Neither side wants war -- who in his right mind would? -- but both frame
choices in ways that make war increasingly likely.
The impasse was summarized by Seymour Hersh in the New Yorker, in a
quote attributed to a Pentagon adviser: "The bottom line is that Iran
cannot become a nuclear-weapons state. The problem is that the Iranians
realize that only by becoming a nuclear state can they defend themselves
against the U.S."
Allison argues that Bush's dilemma is similar to the one that confronted
Kennedy in 1962. His advisers are telling him that he may face a stark
choice -- either to acquiesce in the acquisition of nuclear weapons by a
dangerous adversary, or risk war to stop that nuclear fait accompli .
Hard-liners warned JFK that alternative courses of action would only
delay the inevitable day of reckoning, and Bush is probably hearing
similar advice now.
Kennedy's genius was to reject the Cuba options proposed by his
advisers, hawk and dove alike, and choose his own peculiar
outside-the-box strategy.

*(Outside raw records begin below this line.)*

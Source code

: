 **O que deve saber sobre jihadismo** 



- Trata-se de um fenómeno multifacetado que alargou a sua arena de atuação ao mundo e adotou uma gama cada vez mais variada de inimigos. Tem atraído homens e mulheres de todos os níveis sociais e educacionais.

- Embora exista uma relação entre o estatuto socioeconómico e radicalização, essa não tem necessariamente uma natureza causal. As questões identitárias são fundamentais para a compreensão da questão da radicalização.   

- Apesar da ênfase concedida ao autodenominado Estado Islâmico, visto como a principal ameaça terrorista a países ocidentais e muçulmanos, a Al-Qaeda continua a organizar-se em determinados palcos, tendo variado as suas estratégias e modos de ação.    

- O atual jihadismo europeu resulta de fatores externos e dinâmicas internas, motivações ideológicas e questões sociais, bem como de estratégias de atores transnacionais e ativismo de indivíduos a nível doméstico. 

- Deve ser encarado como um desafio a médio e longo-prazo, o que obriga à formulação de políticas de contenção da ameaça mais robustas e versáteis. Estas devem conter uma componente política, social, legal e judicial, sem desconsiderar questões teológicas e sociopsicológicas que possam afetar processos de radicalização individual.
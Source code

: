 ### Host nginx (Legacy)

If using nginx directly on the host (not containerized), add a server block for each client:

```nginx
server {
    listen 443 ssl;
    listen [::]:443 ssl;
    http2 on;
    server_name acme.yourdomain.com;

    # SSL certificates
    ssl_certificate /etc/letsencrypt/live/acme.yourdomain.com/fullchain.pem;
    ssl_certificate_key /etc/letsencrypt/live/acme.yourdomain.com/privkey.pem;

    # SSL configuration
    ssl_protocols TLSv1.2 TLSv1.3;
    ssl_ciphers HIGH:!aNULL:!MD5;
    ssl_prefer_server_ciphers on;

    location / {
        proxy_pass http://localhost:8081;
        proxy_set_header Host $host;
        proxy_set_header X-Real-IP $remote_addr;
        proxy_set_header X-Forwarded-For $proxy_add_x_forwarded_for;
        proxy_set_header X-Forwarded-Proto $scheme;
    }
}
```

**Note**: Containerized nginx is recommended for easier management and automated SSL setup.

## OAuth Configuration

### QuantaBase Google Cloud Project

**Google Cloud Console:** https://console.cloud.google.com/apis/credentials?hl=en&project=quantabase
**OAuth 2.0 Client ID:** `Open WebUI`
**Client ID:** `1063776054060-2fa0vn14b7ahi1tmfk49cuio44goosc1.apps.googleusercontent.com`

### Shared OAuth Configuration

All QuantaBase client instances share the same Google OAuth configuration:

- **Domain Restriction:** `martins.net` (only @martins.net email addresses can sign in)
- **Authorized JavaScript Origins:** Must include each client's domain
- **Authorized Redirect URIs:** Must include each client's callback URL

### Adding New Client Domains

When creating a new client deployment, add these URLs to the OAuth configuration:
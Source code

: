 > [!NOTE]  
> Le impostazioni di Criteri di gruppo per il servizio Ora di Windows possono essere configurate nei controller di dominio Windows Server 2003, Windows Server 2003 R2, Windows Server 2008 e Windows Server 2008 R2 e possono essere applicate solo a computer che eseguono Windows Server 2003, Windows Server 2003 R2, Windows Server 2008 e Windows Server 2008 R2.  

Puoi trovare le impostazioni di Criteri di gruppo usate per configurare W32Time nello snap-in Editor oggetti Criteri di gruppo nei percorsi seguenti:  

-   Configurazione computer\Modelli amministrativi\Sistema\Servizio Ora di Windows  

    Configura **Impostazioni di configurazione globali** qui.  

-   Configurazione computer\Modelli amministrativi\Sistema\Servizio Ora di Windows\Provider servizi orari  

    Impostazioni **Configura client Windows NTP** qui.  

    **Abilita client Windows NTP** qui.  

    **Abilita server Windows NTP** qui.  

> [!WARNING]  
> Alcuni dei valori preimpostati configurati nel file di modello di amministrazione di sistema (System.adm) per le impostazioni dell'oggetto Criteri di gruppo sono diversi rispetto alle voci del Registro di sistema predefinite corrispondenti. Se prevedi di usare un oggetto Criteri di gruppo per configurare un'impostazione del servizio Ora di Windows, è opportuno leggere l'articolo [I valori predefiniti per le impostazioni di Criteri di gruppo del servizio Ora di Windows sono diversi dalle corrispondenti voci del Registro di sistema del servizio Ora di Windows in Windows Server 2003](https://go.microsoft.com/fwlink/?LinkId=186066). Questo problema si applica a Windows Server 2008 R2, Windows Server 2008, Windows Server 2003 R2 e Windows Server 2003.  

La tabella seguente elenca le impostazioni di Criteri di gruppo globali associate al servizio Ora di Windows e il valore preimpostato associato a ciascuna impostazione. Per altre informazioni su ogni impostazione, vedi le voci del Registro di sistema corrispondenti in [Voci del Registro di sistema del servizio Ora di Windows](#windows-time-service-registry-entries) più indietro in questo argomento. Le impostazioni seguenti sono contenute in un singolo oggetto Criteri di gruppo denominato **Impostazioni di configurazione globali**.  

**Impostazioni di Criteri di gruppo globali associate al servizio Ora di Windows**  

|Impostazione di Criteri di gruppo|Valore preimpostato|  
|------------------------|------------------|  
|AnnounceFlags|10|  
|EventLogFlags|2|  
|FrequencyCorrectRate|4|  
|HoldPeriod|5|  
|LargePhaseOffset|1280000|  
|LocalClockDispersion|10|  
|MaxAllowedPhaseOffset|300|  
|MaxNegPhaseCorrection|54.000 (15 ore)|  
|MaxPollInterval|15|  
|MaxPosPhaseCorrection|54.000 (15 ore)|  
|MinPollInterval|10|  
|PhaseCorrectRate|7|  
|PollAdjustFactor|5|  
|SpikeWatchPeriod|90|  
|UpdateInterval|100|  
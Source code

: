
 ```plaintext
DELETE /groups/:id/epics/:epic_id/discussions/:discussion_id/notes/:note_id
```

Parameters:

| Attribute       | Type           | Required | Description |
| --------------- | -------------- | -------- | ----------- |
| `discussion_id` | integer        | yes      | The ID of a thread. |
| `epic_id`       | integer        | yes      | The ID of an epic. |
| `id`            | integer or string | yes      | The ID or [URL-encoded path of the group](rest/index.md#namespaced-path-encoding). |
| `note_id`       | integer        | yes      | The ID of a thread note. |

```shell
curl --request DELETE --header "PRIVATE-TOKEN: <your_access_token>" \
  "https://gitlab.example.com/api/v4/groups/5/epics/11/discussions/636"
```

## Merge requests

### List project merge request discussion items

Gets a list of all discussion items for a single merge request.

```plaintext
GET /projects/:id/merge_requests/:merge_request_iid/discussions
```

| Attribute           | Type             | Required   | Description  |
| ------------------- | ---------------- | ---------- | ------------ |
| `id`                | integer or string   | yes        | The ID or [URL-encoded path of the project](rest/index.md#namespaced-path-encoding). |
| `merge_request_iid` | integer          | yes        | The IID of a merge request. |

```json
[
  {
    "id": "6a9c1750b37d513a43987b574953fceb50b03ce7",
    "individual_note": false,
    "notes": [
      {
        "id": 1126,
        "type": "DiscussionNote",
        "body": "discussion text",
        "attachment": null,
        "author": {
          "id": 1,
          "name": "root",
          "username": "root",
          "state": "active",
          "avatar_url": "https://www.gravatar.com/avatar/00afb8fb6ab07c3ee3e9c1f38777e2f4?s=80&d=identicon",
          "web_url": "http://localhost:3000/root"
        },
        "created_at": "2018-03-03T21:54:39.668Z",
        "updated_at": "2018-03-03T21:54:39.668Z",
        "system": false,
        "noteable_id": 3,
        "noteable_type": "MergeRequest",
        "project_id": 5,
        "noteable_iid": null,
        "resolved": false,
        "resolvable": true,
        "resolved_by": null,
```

He issued a deadline but privately delayed it;
he answered a first, flexible message from Soviet Premier Nikita
Khrushchev but not a second unyielding one; he said he would never take
U.S. missiles out of Turkey, as the Soviets were demanding, and then
secretly did precisely that. Disaster was avoided because Khrushchev
believed Kennedy was willing to risk war -- but wanted to avoid it.
The Bush administration needs to be engaged in a similar exercise in
creative thinking. The military planners will keep looking for targets
(as they must, in a confrontation this serious). But Bush's advisers --
and most of all, the president himself -- must keep searching for ways
to escape the inexorable logic that is propelling America and Iran
toward war. I take heart from the fact that the counselor to Secretary
of State Condoleezza Rice, Philip Zelikow, is an expert on the Cuban
missile crisis who co-authored the second edition of Allison's "Essence
of Decision."
What worries me is that the relevant historical analogy may not be the
1962 war that didn't happen, but World War I, which did. The march
toward war in 1914 resulted from the tight interlocking of alliances,
obligations, perceived threats and strategic miscalculations. The
British historian Niall Ferguson argued in his book "The Pity of War"
that Britain's decision to enter World War I was a gross error of
judgment that cost that nation its empire.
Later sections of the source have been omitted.